There is a term in the cyber security world called dwell time.  Dwell time is the amount of time between the time an attacker breaks in and the good guys figure that out.

In 2011 the average dwell time was over 400 days.  According to a just released Mandiant report, that number is now only 100 days.

Over half of the attacks are discovered by the the company that was hacked, but more than a third of the attacks are still discovered by outsiders like the police.

Compare that 100 days to this.  Verizon says that the time from the first attacker action to compromise is measured in seconds.  Or, maybe, in minutes.  That gives the attacks 99 days and change to laugh.

Information for this post came from Dark Reading.

Given this insane difference between the time to compromise and the time to be discovered, what should you be doing.
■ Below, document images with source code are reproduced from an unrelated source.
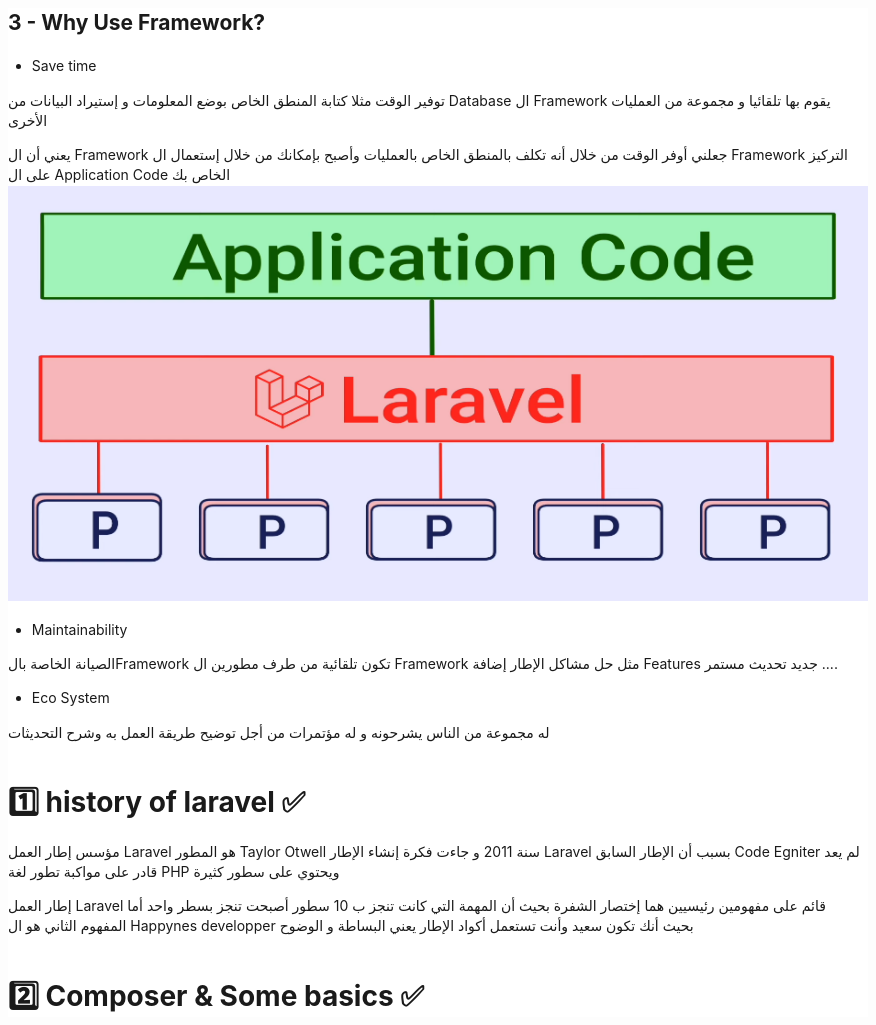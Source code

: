 ## 3 - Why Use Framework?
+ Save time

توفير الوقت مثلا كتابة المنطق الخاص بوضع المعلومات و إستيراد
 البيانات من Database ال Framework يقوم بها تلقائيا و مجموعة من العمليات الأخرى 

يعني أن ال Framework جعلني أوفر الوقت من خلال أنه تكلف بالمنطق الخاص
بالعمليات وأصبح بإمكانك من خلال إستعمال ال Framework التركيز على ال Application Code الخاص بك
![alt text](image-1.png)

+ Maintainability

الصيانة الخاصة بالFramework تكون تلقائية من طرف مطورين ال Framework
مثل حل مشاكل الإطار إضافة Features جديد تحديث مستمر ....

+ Eco System

له مجموعة من الناس يشرحونه و له مؤتمرات من أجل توضيح طريقة العمل 
به وشرح التحديثات

# 1️⃣ history of laravel ✅

مؤسس إطار العمل Laravel هو المطور Taylor Otwell سنة 2011 و جاءت فكرة
إنشاء الإطار Laravel بسبب أن الإطار السابق Code Egniter لم يعد قادر
على مواكبة تطور لغة PHP ويحتوي على سطور كثيرة

إطار العمل Laravel قائم على مفهومين رئيسيين هما إختصار الشفرة بحيث أن
المهمة التي كانت تنجز ب 10 سطور أصبحت تنجز بسطر واحد 
أما المفهوم الثاني هو ال Happynes developper بحيث أنك تكون سعيد
وأنت تستعمل أكواد الإطار يعني البساطة و الوضوح

# 2️⃣ Composer & Some basics ✅
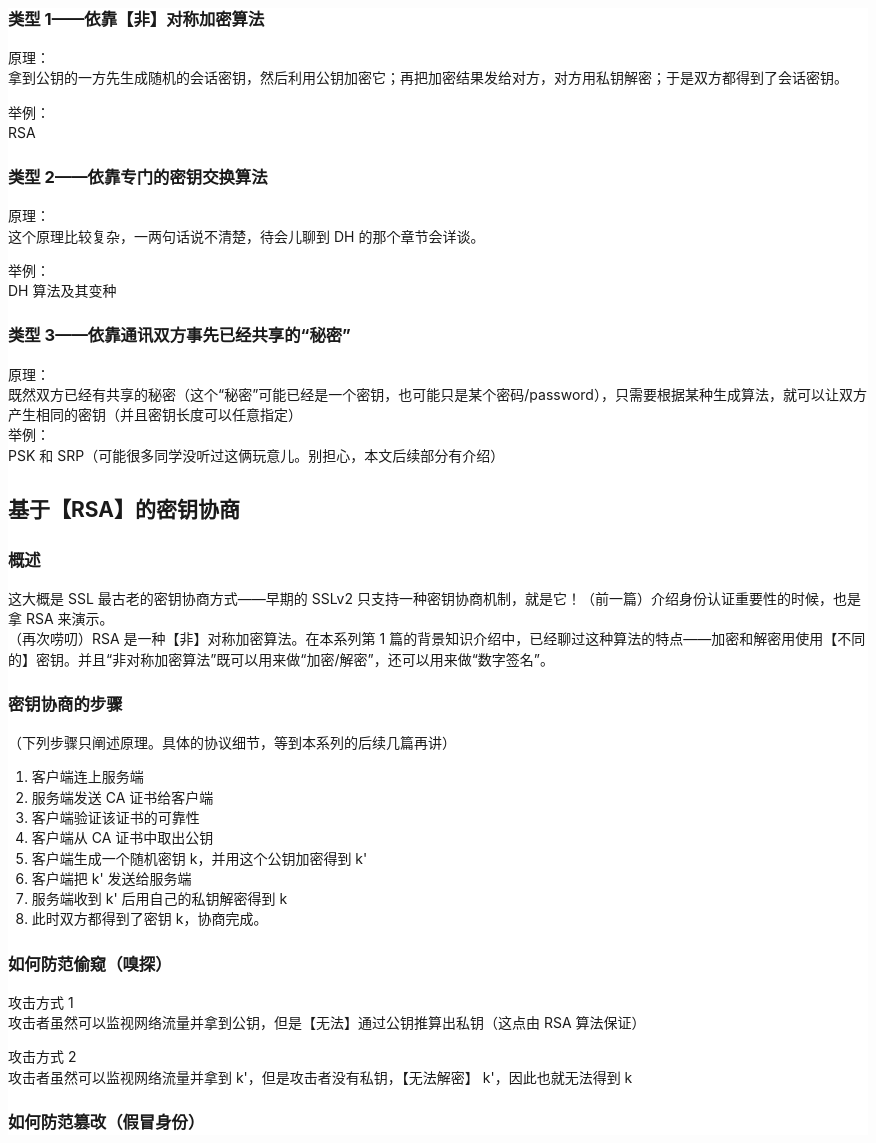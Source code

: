 ### 类型 1——依靠【非】对称加密算法

原理：  
拿到公钥的一方先生成随机的会话密钥，然后利用公钥加密它；再把加密结果发给对方，对方用私钥解密；于是双方都得到了会话密钥。

举例：  
RSA

### 类型 2——依靠专门的密钥交换算法

原理：  
这个原理比较复杂，一两句话说不清楚，待会儿聊到 DH 的那个章节会详谈。

举例：  
DH 算法及其变种

### 类型 3——依靠通讯双方事先已经共享的“秘密”

原理：  
既然双方已经有共享的秘密（这个“秘密”可能已经是一个密钥，也可能只是某个密码/password），只需要根据某种生成算法，就可以让双方产生相同的密钥（并且密钥长度可以任意指定）  
举例：  
PSK 和 SRP（可能很多同学没听过这俩玩意儿。别担心，本文后续部分有介绍）

## 基于【RSA】的密钥协商

### 概述

这大概是 SSL 最古老的密钥协商方式——早期的 SSLv2 只支持一种密钥协商机制，就是它！（前一篇）介绍身份认证重要性的时候，也是拿 RSA 来演示。  
（再次唠叨）RSA 是一种【非】对称加密算法。在本系列第 1 篇的背景知识介绍中，已经聊过这种算法的特点——加密和解密用使用【不同的】密钥。并且“非对称加密算法”既可以用来做“加密/解密”，还可以用来做“数字签名”。

### 密钥协商的步骤

（下列步骤只阐述原理。具体的协议细节，等到本系列的后续几篇再讲）

1. 客户端连上服务端
2. 服务端发送 CA 证书给客户端
3. 客户端验证该证书的可靠性
4. 客户端从 CA 证书中取出公钥
5. 客户端生成一个随机密钥 k，并用这个公钥加密得到 k'
6. 客户端把 k' 发送给服务端
7. 服务端收到 k' 后用自己的私钥解密得到 k
8. 此时双方都得到了密钥 k，协商完成。

### 如何防范偷窥（嗅探）

攻击方式 1  
攻击者虽然可以监视网络流量并拿到公钥，但是【无法】通过公钥推算出私钥（这点由 RSA 算法保证）

攻击方式 2  
攻击者虽然可以监视网络流量并拿到 k'，但是攻击者没有私钥，【无法解密】 k'，因此也就无法得到 k

### 如何防范篡改（假冒身份）
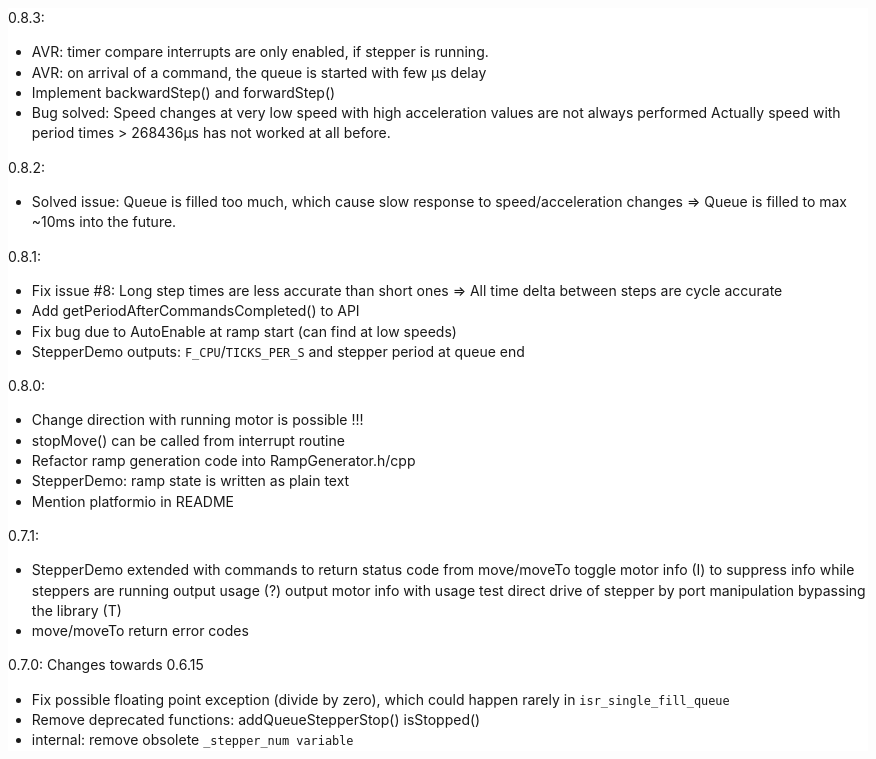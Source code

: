 0.8.3:
- AVR: timer compare interrupts are only enabled, if stepper is running.
- AVR: on arrival of a command, the queue is started with few µs delay
- Implement backwardStep() and forwardStep()
- Bug solved: Speed changes at very low speed with high acceleration values are not always performed
  Actually speed with period times > 268436µs has not worked at all before.

0.8.2:
- Solved issue: Queue is filled too much, which cause slow response to speed/acceleration changes
  => Queue is filled to max ~10ms into the future.

0.8.1:
- Fix issue #8: Long step times are less accurate than short ones
  => All time delta between steps are cycle accurate
- Add getPeriodAfterCommandsCompleted() to API
- Fix bug due to AutoEnable at ramp start (can find at low speeds)
- StepperDemo outputs: `F_CPU`/`TICKS_PER_S` and stepper period at queue end

0.8.0:
- Change direction with running motor is possible !!!
- stopMove() can be called from interrupt routine
- Refactor ramp generation code into RampGenerator.h/cpp
- StepperDemo: ramp state is written as plain text
- Mention platformio in README

0.7.1:
- StepperDemo extended with commands to 
		return status code from move/moveTo
		toggle motor info (I) to suppress info while steppers are running
		output usage (?)
		output motor info with usage
		test direct drive of stepper by port manipulation bypassing the library (T)
- move/moveTo return error codes

0.7.0: Changes towards 0.6.15
- Fix possible floating point exception (divide by zero), which could happen rarely in `isr_single_fill_queue`
- Remove deprecated functions:
	addQueueStepperStop()
    isStopped()
- internal: remove obsolete `_stepper_num variable`
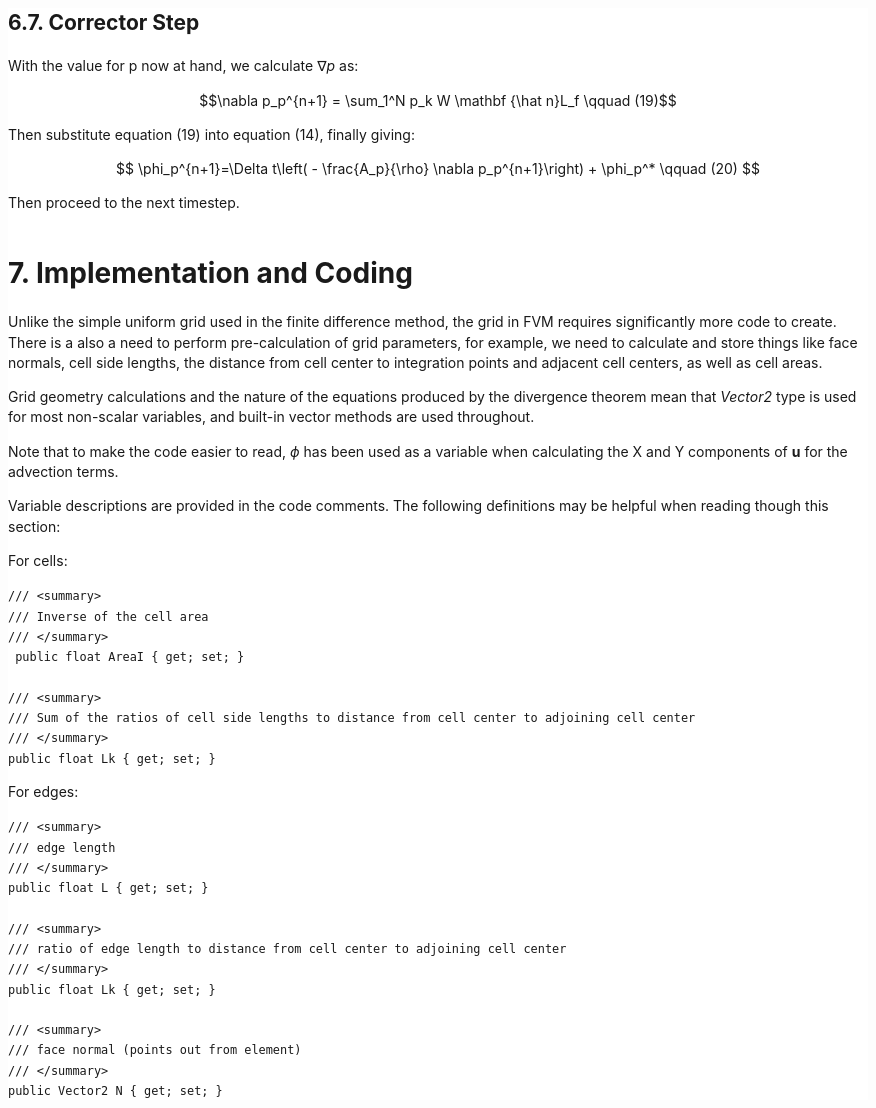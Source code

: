 ## 6.7. Corrector Step

With the value for p now at hand, we calculate $\nabla p$ as:

```math
\nabla p_p^{n+1} = \sum_1^N p_k W \mathbf {\hat n}L_f \qquad (19)
```

Then substitute equation (19) into equation (14), finally giving:

$$
\phi_p^{n+1}=\Delta t\left( - \frac{A_p}{\rho}  \nabla p_p^{n+1}\right) + \phi_p^*  \qquad (20)
$$

Then proceed to the next timestep.

# 7. Implementation and Coding

Unlike the simple uniform grid used in the finite difference method,
the grid in FVM requires significantly more code to create.
There is a also a need to perform pre-calculation of grid parameters,
for example, we need to calculate and store things like face normals,
cell side lengths, the distance from cell center to integration points and
adjacent cell centers, as well as cell areas.

Grid geometry calculations and the nature of the equations produced by the
divergence theorem mean that *Vector2* type is used for most non-scalar variables,
and built-in vector methods are used throughout.

Note that to make the code easier to read,
$\phi$ has been used as a variable when calculating the X and Y components
of $\mathbf u$ for the advection terms.

Variable descriptions are provided in the code comments.
The following definitions may be helpful when reading though this section:

For cells:

```Csharp
/// <summary>
/// Inverse of the cell area
/// </summary>
 public float AreaI { get; set; }

/// <summary>
/// Sum of the ratios of cell side lengths to distance from cell center to adjoining cell center
/// </summary>
public float Lk { get; set; }  
```

For edges:

```Csharp
/// <summary>
/// edge length
/// </summary>
public float L { get; set; }

/// <summary>
/// ratio of edge length to distance from cell center to adjoining cell center
/// </summary>
public float Lk { get; set; }
        
/// <summary>
/// face normal (points out from element)
/// </summary>
public Vector2 N { get; set; }

```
First, the amount of auditing or logging that companies do needs to increase dramatically.  If you are not auditing the right events then you cannot detect attacks.

Second, there needs to be an effective alerting process.  Effective means not too much.  Not too little.  Like Goldilocks, just right – but if you have to err, unfortunately, err on the side of too much.

Once those alerts are created, there needs to be an effective response plan.  There are plenty of situations were alerts are generated and then ignored or even unseen.

It is not a simple problem, but it is possible.  If we have cut the dwell time from 400 days to 100 days, can we cut it from 100 to 25?  Or less.  Improvement is incremental.